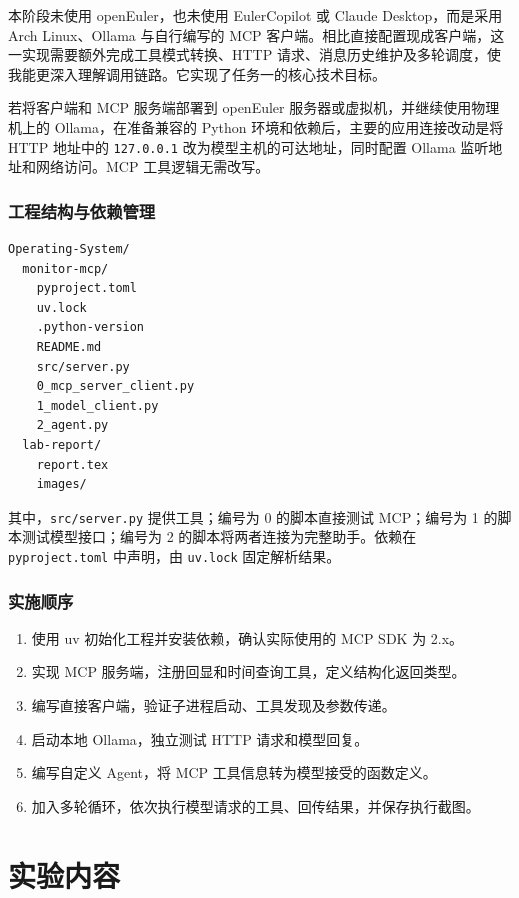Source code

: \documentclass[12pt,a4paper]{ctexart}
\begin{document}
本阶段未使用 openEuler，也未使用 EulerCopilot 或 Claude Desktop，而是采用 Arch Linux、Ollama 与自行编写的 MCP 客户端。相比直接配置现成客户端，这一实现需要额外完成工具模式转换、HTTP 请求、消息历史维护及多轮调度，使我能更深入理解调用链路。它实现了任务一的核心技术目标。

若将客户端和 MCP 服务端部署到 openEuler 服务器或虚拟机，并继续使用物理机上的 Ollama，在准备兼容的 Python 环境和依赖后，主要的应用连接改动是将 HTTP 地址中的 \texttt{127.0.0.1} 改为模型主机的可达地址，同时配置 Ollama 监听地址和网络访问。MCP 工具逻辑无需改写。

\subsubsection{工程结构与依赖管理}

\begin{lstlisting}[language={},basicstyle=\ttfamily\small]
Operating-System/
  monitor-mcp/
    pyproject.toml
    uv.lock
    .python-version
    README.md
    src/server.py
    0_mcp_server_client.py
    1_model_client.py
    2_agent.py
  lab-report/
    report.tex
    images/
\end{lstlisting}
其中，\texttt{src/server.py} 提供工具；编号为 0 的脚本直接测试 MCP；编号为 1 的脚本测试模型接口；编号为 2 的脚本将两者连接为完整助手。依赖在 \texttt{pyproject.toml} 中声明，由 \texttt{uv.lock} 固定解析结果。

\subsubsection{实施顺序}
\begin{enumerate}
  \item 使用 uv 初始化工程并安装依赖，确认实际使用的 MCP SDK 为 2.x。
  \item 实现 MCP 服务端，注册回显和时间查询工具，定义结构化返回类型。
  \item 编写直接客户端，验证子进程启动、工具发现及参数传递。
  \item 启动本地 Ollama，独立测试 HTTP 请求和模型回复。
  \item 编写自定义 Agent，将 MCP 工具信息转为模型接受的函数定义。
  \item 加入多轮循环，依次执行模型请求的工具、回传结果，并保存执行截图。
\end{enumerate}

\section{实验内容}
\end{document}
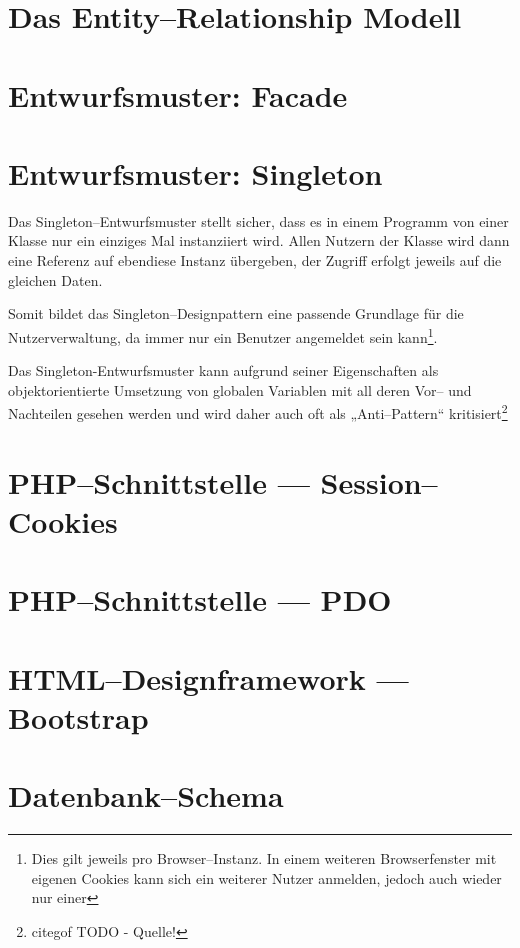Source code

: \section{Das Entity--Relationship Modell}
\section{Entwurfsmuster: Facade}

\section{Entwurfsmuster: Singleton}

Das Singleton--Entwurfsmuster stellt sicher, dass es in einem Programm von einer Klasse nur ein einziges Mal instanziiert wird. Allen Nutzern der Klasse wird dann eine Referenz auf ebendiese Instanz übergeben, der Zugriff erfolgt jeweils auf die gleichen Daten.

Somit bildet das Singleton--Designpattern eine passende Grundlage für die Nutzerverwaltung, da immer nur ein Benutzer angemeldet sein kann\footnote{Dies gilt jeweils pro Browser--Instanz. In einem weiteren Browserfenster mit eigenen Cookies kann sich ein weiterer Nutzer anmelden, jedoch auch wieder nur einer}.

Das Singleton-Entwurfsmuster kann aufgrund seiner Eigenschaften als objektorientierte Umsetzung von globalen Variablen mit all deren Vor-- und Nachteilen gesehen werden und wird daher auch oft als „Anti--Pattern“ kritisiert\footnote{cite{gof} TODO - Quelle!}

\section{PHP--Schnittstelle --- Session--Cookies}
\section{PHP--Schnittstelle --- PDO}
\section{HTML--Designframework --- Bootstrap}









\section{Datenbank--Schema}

|---|

-- What you will do --
Reproduce, word for word, every line from the start of the records down to and including the line with "本阶段未使用 openEuler，也未使用 EulerCopilot"; skip the pictures.

-- Solution for this problem --
Source code

: \documentclass[12pt,a4paper]{ctexart}
\begin{document}
本阶段未使用 openEuler，也未使用 EulerCopilot 或 Claude Desktop，而是采用 Arch Linux、Ollama 与自行编写的 MCP 客户端。相比直接配置现成客户端，这一实现需要额外完成工具模式转换、HTTP 请求、消息历史维护及多轮调度，使我能更深入理解调用链路。它实现了任务一的核心技术目标。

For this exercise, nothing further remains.